Apenas três meses desde os primeiros sintomas, ela morreu, no dia 19 de setembro de 2023.
'Expliquei que corpo não aguentou'
Antes de a esposa morrer, os dois conversaram muito sobre como seria a criação das crianças e como ele encararia a paternidade solo. O casal também preparou os filhos para uma despedida da mãe.
As crianças teoricamente já estavam tendo e sentindo um desligamento em doses homeopáticas. Quando ela faleceu, expliquei para eles que o corpo da mamãe não tinha aguentado o dodói. Mas que a gente conseguia falar com ela por meio de orações.
Os filhos entenderam um pouco, mas o mais velho, que tem síndrome de Down, sentiu mais a partida da mãe. "Ele chamava bastante por ela."
No começo, foi difícil para Thiago lidar com a perda da companheira e tentar entender tudo o que estava acontecendo. Eram muitos desafios, desde cuidar das crianças praticamente sozinho até administrar a clínica e outras tarefas.
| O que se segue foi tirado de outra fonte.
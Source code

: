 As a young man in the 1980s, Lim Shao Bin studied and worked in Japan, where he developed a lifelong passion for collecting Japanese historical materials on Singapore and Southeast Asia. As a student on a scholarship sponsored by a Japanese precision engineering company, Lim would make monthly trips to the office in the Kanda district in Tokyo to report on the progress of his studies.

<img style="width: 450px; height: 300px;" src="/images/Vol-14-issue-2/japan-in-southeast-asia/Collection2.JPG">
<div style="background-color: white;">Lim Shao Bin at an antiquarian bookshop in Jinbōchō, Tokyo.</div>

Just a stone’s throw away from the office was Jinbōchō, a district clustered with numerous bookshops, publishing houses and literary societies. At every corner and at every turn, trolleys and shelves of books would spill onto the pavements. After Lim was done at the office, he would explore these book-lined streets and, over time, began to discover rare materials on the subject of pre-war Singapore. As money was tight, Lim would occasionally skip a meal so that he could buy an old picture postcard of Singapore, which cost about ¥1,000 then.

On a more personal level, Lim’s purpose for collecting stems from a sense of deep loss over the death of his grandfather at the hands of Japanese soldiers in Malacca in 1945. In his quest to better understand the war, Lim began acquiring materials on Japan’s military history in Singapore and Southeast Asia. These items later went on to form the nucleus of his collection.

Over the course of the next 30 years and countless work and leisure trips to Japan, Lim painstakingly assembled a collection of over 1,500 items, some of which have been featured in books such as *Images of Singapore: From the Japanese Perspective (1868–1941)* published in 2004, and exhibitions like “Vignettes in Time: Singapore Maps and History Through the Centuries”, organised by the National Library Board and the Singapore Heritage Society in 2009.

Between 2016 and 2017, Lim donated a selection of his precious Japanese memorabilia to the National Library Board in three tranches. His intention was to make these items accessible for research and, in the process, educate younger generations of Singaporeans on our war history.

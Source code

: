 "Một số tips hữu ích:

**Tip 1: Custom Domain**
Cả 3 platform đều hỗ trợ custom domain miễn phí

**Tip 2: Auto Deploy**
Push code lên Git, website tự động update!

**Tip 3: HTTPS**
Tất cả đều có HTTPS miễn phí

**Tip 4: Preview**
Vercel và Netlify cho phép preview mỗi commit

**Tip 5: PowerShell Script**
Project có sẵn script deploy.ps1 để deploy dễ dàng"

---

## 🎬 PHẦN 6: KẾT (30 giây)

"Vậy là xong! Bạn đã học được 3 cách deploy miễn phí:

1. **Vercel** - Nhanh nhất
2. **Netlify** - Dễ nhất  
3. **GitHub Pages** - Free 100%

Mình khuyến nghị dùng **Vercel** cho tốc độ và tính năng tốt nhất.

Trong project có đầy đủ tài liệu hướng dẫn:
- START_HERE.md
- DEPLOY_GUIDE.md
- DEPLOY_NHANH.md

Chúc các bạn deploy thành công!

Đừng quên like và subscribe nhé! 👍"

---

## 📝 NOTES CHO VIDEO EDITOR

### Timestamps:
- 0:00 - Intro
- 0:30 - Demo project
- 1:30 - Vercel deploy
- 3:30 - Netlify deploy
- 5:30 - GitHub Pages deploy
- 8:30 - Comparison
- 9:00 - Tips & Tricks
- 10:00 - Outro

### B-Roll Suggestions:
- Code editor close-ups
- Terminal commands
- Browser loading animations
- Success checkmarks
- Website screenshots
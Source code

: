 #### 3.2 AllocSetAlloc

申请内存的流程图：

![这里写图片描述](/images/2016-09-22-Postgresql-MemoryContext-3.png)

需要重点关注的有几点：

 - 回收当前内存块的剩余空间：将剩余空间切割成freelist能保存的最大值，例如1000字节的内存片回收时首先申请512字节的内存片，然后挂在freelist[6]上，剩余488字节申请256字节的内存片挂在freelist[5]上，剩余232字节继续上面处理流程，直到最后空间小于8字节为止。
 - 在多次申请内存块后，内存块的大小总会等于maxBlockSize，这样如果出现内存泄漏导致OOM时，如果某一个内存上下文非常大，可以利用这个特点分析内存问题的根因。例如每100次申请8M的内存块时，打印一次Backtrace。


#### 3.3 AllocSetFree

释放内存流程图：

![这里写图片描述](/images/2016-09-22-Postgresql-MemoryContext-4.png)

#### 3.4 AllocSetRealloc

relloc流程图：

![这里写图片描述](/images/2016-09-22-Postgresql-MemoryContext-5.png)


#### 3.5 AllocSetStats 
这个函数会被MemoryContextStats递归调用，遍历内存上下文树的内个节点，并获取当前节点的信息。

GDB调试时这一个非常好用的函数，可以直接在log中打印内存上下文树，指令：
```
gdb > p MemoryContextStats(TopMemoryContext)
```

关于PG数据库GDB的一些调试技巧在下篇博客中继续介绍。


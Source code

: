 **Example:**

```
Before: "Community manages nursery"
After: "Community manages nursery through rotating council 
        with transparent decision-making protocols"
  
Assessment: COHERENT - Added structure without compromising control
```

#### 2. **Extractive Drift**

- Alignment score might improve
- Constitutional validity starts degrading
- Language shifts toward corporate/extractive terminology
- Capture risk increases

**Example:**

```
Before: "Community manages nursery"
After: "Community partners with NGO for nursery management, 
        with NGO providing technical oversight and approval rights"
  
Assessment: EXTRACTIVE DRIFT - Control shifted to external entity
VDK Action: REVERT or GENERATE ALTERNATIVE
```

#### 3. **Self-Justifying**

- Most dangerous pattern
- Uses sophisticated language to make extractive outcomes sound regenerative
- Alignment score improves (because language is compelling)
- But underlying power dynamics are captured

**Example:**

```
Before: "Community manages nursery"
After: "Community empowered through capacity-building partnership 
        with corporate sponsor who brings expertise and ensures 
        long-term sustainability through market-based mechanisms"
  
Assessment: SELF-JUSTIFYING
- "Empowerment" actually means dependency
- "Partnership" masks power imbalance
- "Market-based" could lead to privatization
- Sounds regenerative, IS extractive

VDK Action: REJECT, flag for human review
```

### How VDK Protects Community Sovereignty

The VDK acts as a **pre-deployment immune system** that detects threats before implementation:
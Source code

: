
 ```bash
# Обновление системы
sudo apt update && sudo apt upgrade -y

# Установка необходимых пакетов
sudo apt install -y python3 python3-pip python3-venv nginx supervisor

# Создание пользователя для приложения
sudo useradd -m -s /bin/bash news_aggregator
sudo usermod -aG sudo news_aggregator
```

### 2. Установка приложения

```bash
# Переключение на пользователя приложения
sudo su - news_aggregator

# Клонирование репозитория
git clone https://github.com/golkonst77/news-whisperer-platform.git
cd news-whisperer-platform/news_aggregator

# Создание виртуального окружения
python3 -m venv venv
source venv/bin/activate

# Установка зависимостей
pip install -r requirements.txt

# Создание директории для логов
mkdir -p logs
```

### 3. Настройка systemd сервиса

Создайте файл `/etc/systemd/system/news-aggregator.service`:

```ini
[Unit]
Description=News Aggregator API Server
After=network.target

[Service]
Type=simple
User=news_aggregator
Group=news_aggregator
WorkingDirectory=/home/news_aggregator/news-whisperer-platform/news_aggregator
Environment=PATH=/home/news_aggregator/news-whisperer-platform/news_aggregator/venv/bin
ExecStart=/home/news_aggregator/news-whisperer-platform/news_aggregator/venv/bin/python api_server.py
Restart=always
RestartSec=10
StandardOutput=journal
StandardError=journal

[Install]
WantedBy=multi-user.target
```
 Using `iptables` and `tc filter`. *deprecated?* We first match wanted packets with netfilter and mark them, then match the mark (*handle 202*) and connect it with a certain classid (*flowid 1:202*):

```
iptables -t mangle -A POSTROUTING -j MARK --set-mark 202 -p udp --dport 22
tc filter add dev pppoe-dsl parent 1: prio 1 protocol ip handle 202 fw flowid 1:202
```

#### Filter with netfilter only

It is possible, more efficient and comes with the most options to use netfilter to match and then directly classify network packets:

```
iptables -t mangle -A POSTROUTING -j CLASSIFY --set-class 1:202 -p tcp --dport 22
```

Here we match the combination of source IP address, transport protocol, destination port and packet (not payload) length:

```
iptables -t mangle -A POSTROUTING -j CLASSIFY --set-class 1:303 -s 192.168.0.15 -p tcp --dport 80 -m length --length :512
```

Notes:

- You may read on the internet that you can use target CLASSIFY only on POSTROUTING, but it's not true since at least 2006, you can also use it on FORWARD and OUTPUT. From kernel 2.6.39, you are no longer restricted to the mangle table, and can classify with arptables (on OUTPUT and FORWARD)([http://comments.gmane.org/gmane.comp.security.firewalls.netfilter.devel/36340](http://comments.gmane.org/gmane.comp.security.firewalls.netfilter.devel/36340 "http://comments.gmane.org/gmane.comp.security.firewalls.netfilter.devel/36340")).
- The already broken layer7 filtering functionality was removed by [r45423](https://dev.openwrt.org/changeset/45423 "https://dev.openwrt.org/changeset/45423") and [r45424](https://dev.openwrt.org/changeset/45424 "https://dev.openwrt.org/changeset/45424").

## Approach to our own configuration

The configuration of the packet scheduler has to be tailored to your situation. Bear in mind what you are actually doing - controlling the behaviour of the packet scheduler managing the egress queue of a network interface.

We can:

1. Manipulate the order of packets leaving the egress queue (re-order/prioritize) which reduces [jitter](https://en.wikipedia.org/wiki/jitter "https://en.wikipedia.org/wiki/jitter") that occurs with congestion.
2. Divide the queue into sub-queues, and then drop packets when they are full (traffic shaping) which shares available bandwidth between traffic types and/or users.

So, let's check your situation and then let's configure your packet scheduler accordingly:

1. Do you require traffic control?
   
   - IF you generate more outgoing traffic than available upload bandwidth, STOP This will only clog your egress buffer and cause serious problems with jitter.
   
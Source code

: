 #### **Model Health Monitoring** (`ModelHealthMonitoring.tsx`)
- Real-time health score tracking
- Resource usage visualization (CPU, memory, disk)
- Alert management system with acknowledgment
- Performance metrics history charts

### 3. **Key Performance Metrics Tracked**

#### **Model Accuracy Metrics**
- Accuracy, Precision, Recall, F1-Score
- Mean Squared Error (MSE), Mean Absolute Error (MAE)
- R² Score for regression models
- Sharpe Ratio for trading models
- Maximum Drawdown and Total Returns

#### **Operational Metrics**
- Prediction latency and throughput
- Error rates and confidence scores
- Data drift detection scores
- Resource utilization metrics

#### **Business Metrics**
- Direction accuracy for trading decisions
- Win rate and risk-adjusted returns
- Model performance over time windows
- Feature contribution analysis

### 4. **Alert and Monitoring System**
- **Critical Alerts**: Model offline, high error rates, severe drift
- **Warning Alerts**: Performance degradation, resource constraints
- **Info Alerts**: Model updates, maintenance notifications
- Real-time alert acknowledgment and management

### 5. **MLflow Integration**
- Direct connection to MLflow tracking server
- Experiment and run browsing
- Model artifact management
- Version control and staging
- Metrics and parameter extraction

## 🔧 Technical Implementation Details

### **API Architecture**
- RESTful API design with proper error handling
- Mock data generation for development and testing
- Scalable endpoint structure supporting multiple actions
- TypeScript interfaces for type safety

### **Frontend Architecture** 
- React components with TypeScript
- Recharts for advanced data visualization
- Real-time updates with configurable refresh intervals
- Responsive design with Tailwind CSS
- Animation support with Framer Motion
Para ele, "suprir" a falta da mãe é ainda um grande desafio: os seis sempre estavam juntos, o tempo todo. As atividades diárias também se tornaram cansativas. "É dia após dia. Vou me adaptando e procuro não me cobrar muito."
Ele começou a fazer psicoterapia para ajudar no processo de luto e aprendizados. "Minha prioridade agora é me concentrar e me conectar com a minha essência."
'Sou eu e as crianças'
Desde que perdeu a esposa, Thiago decidiu criar um perfil nas redes sociais (@pai.solo.thiago), onde compartilha a rotina dele com as crianças. Hoje, a página já tem mais de 200 mil seguidores.
A iniciativa, segundo ele, é para incentivar e ajudar outras famílias que vivem situações parecidas. "Quero inspirar outros pais e mães solos. E espero fazer a diferença na vida dessas pessoas."
Ele trabalha o tempo todo de casa e pretende lançar em breve um produto digital com histórias infantis para outras crianças. Quando os filhos estão na escola, o arquiteto se dedica ao trabalho digital e à clínica.
Em alguns dias da semana, ele tem ajuda da sogra e de sua mãe para determinadas tarefas ou para ficar algum tempo com as crianças.
Basicamente, no dia a dia, sou eu e as crianças. Não tenho tempo para tudo. Meu pai está com um problema de saúde e minha mãe se dedica a ele. Não consegue estar o tempo todo comigo.
Thiago Lopes
Sobre o futuro, Thiago espera conseguir se dedicar 100% aos filhos e ter uma fonte de renda maior para melhorar sua rede de apoio. Ele diz ainda que está aprendendo a lidar com a vida dia após dia. E tenta colocar foco no agora. "Tenho quatro crianças para criar."